--- TASK DETAILS ---
Transcribe each line of the material with no alterations.

%%

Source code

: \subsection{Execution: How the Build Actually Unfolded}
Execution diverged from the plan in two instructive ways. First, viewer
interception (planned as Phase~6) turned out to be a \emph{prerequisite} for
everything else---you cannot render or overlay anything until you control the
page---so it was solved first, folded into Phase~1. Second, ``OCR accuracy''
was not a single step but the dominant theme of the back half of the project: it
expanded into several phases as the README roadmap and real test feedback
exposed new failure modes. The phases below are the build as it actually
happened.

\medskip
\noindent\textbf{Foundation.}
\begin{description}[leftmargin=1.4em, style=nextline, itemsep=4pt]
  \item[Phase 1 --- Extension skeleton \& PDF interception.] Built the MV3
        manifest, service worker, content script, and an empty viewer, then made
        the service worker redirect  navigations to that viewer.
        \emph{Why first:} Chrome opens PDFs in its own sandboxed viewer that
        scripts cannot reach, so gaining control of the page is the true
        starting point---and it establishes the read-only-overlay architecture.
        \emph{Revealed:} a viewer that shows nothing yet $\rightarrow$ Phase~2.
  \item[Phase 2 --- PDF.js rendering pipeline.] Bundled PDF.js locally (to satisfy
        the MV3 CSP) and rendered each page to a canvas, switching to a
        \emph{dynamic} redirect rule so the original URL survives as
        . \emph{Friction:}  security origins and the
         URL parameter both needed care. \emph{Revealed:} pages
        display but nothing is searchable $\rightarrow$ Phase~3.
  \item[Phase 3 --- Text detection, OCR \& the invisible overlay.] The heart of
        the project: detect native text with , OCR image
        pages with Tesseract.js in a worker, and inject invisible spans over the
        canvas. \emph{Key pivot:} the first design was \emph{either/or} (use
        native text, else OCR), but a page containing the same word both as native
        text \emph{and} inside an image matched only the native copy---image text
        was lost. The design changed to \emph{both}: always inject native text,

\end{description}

%%

--- TASK ANSWER ---
Source code

: \subsection{Execution: How the Build Actually Unfolded}
Execution diverged from the plan in two instructive ways. First, viewer
interception (planned as Phase~6) turned out to be a \emph{prerequisite} for
everything else---you cannot render or overlay anything until you control the
page---so it was solved first, folded into Phase~1. Second, ``OCR accuracy''
was not a single step but the dominant theme of the back half of the project: it
expanded into several phases as the README roadmap and real test feedback
exposed new failure modes. The phases below are the build as it actually
happened.

\medskip
\noindent\textbf{Foundation.}
\begin{description}[leftmargin=1.4em, style=nextline, itemsep=4pt]
  \item[Phase 1 --- Extension skeleton \& PDF interception.] Built the MV3
        manifest, service worker, content script, and an empty viewer, then made
        the service worker redirect  navigations to that viewer.
        \emph{Why first:} Chrome opens PDFs in its own sandboxed viewer that
        scripts cannot reach, so gaining control of the page is the true
        starting point---and it establishes the read-only-overlay architecture.
        \emph{Revealed:} a viewer that shows nothing yet $\rightarrow$ Phase~2.
  \item[Phase 2 --- PDF.js rendering pipeline.] Bundled PDF.js locally (to satisfy
        the MV3 CSP) and rendered each page to a canvas, switching to a
        \emph{dynamic} redirect rule so the original URL survives as
        . \emph{Friction:}  security origins and the
         URL parameter both needed care. \emph{Revealed:} pages
        display but nothing is searchable $\rightarrow$ Phase~3.
  \item[Phase 3 --- Text detection, OCR \& the invisible overlay.] The heart of
        the project: detect native text with , OCR image
        pages with Tesseract.js in a worker, and inject invisible spans over the
        canvas. \emph{Key pivot:} the first design was \emph{either/or} (use
        native text, else OCR), but a page containing the same word both as native
        text \emph{and} inside an image matched only the native copy---image text
        was lost. The design changed to \emph{both}: always inject native text,

\end{description}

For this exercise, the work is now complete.